Your task - Restate word for word the entries below, starting with the line with "国药准字H45020116" and continuing through the line with "#### Create a". Include both of those lines and no others.
■ ■ ■ ■ ■
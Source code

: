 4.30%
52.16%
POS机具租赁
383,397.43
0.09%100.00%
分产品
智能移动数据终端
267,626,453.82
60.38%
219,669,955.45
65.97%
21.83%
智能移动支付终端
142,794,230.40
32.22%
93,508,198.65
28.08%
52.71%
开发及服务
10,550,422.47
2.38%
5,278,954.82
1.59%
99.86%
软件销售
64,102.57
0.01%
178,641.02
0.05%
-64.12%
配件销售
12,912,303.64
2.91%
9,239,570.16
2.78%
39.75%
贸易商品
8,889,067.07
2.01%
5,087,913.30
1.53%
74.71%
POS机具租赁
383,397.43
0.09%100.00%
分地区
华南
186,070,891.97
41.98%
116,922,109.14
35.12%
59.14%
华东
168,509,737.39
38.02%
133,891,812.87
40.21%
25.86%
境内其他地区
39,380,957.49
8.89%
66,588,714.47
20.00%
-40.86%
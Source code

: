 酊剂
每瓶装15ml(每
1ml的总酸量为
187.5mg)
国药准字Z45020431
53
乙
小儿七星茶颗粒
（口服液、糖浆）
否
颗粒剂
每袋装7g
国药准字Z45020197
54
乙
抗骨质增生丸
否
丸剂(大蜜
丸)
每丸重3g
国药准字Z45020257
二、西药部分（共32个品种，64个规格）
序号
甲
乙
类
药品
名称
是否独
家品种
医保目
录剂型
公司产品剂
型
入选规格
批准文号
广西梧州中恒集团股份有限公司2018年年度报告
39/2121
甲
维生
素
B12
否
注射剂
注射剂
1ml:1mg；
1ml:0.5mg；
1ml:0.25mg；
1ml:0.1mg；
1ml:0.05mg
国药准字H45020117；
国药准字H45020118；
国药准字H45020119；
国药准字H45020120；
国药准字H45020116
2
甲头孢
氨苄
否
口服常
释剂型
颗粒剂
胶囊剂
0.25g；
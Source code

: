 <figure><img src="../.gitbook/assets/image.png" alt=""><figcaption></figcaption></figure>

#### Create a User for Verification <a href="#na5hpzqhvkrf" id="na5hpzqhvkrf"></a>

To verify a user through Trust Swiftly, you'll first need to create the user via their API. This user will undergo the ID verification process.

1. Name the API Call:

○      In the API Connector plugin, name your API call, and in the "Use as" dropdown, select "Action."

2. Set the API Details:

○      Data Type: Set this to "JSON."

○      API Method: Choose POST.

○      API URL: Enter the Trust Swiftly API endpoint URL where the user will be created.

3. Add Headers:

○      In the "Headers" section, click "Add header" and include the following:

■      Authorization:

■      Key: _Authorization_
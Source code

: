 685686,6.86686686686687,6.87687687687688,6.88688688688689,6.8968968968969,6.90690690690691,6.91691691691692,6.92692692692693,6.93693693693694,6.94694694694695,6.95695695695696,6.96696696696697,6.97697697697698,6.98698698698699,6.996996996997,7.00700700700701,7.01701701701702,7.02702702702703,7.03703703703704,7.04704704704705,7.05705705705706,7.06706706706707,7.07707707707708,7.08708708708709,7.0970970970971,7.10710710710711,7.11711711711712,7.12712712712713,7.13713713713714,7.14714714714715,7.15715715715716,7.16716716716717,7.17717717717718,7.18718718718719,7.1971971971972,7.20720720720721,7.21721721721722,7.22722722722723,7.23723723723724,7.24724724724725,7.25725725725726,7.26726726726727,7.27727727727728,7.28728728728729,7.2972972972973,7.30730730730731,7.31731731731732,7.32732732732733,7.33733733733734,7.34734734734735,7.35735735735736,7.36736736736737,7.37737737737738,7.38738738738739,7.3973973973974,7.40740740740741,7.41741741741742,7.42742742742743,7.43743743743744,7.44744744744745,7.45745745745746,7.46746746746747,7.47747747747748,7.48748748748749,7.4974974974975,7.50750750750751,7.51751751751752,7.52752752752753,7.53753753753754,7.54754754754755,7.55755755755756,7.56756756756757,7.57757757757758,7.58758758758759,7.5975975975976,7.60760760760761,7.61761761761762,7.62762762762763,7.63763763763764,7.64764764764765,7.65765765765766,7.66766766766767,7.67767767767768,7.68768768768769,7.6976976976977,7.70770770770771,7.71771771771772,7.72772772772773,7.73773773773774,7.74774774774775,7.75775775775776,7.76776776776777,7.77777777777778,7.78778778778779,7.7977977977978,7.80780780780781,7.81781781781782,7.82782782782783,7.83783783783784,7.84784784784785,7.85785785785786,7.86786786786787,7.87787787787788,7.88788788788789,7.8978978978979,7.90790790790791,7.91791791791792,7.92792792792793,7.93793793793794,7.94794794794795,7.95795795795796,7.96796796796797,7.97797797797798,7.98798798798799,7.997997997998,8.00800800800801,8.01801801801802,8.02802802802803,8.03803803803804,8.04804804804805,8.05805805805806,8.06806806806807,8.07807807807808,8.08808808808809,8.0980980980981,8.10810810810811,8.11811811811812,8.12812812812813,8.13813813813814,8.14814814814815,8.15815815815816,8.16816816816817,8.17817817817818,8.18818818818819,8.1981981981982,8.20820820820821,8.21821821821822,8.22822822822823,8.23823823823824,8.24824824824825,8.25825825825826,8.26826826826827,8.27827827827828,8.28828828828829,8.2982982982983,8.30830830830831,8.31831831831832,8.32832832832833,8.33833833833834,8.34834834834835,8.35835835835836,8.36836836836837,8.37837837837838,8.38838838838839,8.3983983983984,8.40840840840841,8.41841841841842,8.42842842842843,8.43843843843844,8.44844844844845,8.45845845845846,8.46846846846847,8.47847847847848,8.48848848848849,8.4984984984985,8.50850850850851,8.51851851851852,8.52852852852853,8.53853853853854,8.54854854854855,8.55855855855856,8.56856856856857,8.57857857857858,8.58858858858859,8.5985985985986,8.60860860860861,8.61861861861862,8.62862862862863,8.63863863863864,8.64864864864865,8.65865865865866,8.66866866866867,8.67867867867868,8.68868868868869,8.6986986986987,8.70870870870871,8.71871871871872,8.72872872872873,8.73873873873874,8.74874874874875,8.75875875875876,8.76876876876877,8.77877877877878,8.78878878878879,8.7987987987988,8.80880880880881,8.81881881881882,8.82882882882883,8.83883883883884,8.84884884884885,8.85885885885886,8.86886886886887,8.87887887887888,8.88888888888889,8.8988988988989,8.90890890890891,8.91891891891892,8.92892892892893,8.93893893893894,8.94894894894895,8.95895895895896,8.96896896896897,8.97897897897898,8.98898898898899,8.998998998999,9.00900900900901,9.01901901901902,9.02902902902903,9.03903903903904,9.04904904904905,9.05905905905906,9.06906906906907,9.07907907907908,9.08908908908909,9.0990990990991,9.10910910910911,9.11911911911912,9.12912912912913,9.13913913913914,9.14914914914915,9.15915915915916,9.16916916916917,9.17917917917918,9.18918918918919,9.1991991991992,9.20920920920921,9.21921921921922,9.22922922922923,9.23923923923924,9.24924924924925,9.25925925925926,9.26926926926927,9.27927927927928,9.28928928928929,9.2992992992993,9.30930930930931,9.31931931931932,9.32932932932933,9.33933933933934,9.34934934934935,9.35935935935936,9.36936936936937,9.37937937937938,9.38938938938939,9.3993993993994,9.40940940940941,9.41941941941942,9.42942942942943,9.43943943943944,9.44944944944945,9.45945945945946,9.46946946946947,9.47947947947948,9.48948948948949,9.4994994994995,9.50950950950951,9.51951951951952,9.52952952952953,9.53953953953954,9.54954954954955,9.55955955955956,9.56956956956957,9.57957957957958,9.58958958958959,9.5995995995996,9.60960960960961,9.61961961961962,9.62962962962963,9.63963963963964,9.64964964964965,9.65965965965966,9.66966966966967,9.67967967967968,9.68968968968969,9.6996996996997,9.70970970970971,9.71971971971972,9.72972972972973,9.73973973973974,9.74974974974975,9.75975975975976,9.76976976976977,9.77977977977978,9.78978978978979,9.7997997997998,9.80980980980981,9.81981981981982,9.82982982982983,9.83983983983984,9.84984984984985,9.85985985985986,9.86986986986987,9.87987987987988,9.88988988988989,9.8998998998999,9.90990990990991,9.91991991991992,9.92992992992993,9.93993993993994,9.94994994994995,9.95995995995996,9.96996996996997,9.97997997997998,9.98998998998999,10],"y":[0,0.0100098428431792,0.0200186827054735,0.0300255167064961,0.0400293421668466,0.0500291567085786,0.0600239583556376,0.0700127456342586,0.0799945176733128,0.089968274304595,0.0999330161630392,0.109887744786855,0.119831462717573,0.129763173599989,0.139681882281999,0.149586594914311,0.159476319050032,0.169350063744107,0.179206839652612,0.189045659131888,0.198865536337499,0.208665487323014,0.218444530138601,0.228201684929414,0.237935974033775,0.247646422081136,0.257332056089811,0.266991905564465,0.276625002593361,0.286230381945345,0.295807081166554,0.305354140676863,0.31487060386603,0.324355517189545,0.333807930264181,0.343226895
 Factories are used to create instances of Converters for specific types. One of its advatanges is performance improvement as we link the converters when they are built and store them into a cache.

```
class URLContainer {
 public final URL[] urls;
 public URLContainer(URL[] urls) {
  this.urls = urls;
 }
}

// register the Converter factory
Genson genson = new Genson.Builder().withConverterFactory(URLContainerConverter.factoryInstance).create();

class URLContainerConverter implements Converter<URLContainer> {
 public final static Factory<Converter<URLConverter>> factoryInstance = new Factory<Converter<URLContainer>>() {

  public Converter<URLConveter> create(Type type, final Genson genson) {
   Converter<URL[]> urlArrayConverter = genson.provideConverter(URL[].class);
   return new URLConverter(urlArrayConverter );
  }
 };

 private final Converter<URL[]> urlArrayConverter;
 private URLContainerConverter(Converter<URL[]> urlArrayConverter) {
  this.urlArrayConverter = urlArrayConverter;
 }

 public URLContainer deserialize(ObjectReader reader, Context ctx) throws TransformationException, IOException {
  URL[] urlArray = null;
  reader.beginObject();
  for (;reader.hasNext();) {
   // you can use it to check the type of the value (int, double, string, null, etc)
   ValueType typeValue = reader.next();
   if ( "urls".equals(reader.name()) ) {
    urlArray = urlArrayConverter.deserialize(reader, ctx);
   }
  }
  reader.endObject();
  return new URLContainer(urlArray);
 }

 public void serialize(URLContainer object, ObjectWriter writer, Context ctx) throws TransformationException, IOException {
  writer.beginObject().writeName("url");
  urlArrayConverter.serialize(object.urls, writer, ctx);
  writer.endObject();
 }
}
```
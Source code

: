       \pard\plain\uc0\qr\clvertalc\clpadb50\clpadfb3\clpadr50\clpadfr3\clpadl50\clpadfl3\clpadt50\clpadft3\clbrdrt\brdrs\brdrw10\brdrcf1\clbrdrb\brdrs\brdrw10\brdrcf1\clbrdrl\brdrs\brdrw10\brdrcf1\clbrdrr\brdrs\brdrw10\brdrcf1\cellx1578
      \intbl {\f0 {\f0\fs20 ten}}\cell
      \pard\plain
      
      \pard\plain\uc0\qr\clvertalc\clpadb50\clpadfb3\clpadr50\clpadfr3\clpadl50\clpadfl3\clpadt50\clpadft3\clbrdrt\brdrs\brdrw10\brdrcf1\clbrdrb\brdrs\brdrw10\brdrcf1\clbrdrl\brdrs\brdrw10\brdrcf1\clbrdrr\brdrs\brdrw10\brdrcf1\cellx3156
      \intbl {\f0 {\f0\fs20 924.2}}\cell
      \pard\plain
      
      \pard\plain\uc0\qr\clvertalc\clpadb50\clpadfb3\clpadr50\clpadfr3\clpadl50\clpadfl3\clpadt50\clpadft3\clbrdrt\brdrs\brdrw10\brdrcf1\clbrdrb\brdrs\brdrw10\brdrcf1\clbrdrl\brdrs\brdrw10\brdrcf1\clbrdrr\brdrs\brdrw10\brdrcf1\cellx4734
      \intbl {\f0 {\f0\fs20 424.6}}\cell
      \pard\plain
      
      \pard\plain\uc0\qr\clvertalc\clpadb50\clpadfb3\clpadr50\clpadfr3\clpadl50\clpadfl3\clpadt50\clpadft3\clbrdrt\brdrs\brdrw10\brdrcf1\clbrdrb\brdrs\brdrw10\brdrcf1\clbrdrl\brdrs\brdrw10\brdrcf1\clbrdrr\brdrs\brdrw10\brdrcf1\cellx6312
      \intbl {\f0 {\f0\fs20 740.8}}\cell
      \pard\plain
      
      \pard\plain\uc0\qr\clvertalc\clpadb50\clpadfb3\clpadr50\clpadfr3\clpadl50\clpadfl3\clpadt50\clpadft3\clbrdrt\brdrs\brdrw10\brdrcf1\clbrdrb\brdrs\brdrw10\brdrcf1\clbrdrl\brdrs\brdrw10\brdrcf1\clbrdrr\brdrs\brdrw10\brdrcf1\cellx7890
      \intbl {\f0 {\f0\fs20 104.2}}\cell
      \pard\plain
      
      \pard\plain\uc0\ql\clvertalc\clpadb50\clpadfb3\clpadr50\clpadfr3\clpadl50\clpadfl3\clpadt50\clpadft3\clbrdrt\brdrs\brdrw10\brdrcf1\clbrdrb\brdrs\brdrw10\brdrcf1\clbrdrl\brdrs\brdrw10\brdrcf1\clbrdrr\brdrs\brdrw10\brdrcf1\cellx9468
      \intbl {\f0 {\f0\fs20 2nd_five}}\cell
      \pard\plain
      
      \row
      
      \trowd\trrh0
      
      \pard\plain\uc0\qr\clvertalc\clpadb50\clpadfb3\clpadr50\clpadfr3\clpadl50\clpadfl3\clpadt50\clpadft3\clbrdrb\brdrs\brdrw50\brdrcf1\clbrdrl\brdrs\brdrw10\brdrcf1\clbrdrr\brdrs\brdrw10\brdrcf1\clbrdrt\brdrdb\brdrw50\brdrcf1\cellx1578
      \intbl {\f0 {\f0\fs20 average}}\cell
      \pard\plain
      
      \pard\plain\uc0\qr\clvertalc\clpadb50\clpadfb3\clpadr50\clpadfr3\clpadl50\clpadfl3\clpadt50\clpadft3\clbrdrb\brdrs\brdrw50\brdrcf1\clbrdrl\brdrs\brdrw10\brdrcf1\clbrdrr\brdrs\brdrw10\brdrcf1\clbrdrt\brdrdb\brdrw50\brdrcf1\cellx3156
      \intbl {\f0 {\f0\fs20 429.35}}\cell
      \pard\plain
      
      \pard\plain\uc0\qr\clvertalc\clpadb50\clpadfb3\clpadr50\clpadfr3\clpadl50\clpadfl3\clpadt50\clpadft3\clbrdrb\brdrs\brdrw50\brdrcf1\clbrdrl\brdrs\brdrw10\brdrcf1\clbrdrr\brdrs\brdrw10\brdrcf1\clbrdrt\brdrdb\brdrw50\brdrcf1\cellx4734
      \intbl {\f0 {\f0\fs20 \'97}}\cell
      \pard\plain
■ ■ ■ ■ ■
The answer -
国药准字H45020116
2
甲头孢
氨苄
否
口服常
释剂型
颗粒剂
胶囊剂
0.25g；
Source code

: <figure><img src="../.gitbook/assets/image.png" alt=""><figcaption></figcaption></figure>

#### Create a User for Verification <a href="#na5hpzqhvkrf" id="na5hpzqhvkrf"></a>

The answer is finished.